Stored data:
_ _ _ _ _

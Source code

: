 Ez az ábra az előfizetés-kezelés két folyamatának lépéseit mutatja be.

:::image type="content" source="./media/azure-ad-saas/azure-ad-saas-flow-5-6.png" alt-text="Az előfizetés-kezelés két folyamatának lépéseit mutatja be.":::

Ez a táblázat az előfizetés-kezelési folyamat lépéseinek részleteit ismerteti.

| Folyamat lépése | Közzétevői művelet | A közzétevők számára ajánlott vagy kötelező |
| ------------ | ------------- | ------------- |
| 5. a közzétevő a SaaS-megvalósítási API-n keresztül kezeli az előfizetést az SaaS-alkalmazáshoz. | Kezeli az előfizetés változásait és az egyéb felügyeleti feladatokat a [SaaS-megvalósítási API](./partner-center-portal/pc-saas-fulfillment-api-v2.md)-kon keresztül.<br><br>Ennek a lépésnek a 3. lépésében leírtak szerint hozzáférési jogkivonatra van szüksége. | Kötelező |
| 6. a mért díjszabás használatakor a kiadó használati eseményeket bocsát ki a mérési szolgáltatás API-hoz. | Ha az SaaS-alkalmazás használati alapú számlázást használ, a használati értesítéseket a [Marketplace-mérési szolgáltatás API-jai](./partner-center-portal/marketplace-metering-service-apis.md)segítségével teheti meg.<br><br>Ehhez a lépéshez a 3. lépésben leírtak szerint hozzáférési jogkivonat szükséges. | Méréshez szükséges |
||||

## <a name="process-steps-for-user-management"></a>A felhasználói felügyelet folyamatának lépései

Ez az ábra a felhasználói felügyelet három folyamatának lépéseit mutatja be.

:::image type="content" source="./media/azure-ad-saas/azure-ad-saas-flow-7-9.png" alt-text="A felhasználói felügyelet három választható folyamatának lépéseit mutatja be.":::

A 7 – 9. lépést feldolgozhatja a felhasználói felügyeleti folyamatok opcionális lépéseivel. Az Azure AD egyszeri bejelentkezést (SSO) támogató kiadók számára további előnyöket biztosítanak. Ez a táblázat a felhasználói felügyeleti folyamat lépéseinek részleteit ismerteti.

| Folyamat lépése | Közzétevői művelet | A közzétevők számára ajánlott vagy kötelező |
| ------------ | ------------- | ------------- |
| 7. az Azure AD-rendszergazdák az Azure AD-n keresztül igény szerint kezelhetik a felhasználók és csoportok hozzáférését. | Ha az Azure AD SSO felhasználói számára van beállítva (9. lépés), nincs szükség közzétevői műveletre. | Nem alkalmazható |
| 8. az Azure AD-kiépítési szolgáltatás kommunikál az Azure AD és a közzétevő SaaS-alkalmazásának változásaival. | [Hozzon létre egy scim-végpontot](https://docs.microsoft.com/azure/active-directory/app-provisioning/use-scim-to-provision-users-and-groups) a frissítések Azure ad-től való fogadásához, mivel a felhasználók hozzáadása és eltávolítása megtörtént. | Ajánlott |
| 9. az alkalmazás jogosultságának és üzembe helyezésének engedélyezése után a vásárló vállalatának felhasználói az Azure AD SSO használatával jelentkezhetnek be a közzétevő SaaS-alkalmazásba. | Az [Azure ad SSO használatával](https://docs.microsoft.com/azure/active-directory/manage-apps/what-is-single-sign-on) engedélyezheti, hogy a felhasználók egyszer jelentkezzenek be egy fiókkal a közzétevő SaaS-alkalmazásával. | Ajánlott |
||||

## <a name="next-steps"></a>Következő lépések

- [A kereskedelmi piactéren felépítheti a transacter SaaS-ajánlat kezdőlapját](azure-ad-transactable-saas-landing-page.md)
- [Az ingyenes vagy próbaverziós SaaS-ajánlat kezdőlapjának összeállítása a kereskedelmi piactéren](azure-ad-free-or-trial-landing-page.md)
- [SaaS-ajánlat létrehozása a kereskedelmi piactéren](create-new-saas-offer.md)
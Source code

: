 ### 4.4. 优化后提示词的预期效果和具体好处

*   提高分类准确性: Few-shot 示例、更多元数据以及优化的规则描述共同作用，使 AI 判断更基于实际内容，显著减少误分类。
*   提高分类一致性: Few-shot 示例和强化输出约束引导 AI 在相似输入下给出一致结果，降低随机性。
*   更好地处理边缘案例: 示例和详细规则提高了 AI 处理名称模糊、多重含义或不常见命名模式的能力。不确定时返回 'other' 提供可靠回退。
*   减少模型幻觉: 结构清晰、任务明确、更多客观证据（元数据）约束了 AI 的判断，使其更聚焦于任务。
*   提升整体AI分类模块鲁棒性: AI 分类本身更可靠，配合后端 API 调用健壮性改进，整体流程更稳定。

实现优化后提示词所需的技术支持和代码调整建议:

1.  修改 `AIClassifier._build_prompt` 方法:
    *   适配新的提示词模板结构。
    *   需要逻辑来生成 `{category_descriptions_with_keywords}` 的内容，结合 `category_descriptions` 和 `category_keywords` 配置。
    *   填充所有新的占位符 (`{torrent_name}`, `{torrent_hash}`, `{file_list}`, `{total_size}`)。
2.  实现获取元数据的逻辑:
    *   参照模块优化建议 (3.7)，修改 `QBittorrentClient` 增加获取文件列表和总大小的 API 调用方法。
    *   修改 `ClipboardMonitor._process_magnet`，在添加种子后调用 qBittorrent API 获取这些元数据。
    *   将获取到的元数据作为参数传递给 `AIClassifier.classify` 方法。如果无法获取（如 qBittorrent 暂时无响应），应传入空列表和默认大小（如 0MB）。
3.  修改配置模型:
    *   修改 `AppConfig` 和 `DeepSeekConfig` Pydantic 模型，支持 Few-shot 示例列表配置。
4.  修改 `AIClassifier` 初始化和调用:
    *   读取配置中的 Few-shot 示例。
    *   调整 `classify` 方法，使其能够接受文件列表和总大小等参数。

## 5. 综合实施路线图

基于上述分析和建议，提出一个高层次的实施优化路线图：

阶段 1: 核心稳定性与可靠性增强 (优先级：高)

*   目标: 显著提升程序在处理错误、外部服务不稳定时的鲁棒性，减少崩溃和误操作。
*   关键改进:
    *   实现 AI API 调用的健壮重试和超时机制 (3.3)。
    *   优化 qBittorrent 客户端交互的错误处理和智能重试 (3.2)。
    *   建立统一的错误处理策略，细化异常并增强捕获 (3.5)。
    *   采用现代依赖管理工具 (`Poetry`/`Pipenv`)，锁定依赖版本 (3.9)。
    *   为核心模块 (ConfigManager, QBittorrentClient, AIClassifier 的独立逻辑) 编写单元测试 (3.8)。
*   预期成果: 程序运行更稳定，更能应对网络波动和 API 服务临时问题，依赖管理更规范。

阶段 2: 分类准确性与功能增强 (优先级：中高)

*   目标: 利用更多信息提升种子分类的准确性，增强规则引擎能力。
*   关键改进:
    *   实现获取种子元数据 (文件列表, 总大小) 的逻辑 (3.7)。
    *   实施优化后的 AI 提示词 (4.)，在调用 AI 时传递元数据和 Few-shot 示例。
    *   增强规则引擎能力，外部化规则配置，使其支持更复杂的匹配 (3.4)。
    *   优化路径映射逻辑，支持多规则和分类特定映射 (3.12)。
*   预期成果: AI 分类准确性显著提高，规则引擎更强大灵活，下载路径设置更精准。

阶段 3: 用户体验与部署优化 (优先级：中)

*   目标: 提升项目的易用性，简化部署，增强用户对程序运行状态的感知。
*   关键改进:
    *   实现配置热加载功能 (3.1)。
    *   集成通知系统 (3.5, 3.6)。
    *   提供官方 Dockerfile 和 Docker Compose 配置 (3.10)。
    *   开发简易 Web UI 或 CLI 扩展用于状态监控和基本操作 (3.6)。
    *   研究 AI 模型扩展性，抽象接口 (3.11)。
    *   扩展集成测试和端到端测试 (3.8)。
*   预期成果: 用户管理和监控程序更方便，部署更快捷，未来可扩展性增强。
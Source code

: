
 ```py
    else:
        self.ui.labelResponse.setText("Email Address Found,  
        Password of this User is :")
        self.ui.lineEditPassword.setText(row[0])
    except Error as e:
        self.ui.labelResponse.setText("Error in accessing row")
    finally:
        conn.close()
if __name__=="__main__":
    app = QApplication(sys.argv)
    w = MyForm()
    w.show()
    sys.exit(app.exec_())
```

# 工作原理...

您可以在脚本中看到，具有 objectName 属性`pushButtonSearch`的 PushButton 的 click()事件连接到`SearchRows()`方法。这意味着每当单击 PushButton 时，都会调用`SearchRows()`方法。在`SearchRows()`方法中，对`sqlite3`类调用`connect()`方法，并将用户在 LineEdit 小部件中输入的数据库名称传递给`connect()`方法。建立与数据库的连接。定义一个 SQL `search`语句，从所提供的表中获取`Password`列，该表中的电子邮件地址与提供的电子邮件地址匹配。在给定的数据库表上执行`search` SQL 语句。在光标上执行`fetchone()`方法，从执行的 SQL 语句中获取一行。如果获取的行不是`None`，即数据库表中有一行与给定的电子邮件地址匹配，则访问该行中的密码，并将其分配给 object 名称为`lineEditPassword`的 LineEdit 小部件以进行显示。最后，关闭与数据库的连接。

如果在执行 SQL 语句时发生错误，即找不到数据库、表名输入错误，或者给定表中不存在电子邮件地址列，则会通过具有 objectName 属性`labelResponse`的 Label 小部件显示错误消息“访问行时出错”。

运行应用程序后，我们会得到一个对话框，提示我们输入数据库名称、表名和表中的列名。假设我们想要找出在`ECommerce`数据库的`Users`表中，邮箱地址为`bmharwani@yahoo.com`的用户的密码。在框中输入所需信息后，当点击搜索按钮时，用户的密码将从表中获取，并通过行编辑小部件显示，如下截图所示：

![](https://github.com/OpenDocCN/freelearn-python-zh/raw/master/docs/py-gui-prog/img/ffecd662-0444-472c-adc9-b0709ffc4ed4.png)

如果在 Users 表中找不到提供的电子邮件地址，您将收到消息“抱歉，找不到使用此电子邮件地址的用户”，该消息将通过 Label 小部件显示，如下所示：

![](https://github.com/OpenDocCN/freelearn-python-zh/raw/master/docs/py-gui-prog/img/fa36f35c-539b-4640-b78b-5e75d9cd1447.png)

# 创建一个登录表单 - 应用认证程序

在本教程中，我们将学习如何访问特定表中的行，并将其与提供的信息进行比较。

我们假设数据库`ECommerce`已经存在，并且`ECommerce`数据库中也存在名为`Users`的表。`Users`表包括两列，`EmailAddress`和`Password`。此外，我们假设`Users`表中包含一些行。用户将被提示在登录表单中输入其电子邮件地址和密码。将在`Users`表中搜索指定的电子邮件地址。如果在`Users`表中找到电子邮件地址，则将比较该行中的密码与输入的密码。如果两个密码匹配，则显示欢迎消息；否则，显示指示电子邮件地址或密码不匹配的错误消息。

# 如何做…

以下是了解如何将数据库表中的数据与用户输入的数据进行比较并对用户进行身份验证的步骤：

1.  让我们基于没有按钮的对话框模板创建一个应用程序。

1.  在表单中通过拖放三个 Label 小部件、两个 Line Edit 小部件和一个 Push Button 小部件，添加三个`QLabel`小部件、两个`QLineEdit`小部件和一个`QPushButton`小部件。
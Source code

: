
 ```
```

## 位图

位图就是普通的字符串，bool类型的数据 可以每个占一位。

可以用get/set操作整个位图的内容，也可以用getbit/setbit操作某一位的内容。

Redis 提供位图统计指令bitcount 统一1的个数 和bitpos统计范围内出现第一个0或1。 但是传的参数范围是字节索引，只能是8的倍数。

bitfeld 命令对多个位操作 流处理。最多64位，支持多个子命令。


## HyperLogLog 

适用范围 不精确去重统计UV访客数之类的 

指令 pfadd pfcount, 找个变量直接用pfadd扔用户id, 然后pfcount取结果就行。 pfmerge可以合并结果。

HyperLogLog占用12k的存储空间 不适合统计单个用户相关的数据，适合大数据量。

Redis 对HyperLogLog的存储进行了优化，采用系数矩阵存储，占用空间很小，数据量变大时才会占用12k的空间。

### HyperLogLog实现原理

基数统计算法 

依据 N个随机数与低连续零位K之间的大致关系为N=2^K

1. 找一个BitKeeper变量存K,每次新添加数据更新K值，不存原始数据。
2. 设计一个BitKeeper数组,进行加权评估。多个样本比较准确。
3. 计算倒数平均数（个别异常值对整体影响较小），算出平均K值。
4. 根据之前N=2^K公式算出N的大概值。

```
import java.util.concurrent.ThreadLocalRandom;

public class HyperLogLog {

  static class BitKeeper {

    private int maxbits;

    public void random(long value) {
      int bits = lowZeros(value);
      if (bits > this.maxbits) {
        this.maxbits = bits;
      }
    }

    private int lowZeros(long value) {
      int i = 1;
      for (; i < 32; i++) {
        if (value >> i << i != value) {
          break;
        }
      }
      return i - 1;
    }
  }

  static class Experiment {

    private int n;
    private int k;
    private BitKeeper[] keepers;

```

_ _ _ _ _

> What is required:
In the data above, which lines have "előfizetés"? Report each of them.

> Response to this exercise:
: Ez az ábra az előfizetés-kezelés két folyamatának lépéseit mutatja be.
:::image type="content" source="./media/azure-ad-saas/azure-ad-saas-flow-5-6.png" alt-text="Az előfizetés-kezelés két folyamatának lépéseit mutatja be.":::
Ez a táblázat az előfizetés-kezelési folyamat lépéseinek részleteit ismerteti.
| 5. a közzétevő a SaaS-megvalósítási API-n keresztül kezeli az előfizetést az SaaS-alkalmazáshoz. | Kezeli az előfizetés változásait és az egyéb felügyeleti feladatokat a [SaaS-megvalósítási API](./partner-center-portal/pc-saas-fulfillment-api-v2.md)-kon keresztül.<br><br>Ennek a lépésnek a 3. lépésében leírtak szerint hozzáférési jogkivonatra van szüksége. | Kötelező |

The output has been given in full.